I preferred the guys you could count on to be jerks all the time over the chameleons whose score dictated their behavior. Let's just say that the players you've heard stories about typically lived up to their reputations. And don't think there weren't some LPGA players who could lose it, too. (By the way, it should come as no surprise that Jack Nicklaus was a model citizen: always pleasant, never saccharine, no matter his score.)
Gary Player was the most meticulous. He'd check his score twice, backward and forward, then hand the card to the scoring official, unsigned, and call out his hole-by-hole scores by memory. Only after the official confirmed his memory would Gary check his card one last time, and then sign it.
Players are responsible for only the hole-by-hole score, not the total. Adding up the numbers is the committee's responsibility.
I worked at the Metropolitan (New York) Golf Association in the mid-1970s. At the time, one of the area's leading professionals was Babe Lichardus. When Babe was paired with someone he thought played too slowly, he'd show his disdain by recording the slowpoke's hole-by-hole scores using Roman numerals. "I know the numbers up to 10, and I know I don't have to add 'em up—that's his job," Babe would say, pointing to the scoring official.
In the 1985 U.S. Senior Open, Dow Finsterwald and amateur Bill Hyndman were grouped together. They'd known one another for decades. When Bill opened up Dow's scorecard, I couldn't help but notice an oddity. Bill turned around and whispered to the volunteer (and unofficial) walking scorer: "Young lady, would you mind reading me Mr. Finsterwald's hole-by-hole scores, starting at hole No. 1?"
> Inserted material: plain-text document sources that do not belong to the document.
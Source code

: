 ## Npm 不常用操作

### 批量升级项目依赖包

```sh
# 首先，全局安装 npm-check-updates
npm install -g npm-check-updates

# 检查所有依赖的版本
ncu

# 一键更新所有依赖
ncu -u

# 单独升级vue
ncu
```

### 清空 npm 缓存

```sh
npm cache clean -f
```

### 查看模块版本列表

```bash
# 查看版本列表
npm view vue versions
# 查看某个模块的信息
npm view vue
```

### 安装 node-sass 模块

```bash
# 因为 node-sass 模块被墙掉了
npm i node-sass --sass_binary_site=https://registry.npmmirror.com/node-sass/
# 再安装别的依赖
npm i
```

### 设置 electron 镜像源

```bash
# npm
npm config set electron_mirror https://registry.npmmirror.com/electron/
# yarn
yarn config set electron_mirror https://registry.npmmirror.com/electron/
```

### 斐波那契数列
Dow's ears picked up, and he turned to Bill and said, "Bill, don't tell me you missed some of my scores." Then Dow looked more carefully at the card and saw it was completely blank. "Not one [bleeping] score! You didn't put down one [bleeping] score? What the hell's the matter with you, Bill?"
It was all sorted out, but that 1985 Senior Open was also the scene of my favorite incident. Tommy Bolt and Jack Fleck were paired together in the final round. Jack had a 70; Tommy, a 77. The two sat down in the tent, and, wordlessly, exchanged scorecards, checked them and signed them. But before they left my company, Bolt looked at me and said, as if Fleck were not seated right next to him: "Mr. USGA official, I don't give a damn if next year I'm leading this tournament by 10 shots going into the final round—if I'm paired with this no-good, miserable son of a bitch, I'm withdrawing." At which point, Fleck gave Bolt a hard shove and said, "Do you want to finish what we started in Australia?"
Bolt shoved back, almost pushing Jack off his chair and said, "Damn right I do!" Before any real blows were exchanged, I became the peacekeeper. Sort of. "Fellas," I said, "the next group is coming up onto the green, so please take it outside." Somewhat surprisingly, they nodded their heads, stopped the shoving and yelling, and departed.
To this day, I don't know if they managed to finish what they started in Australia—or what it was that happened in Australia. Perhaps some contemporary might read this and enlighten me. I'd like that.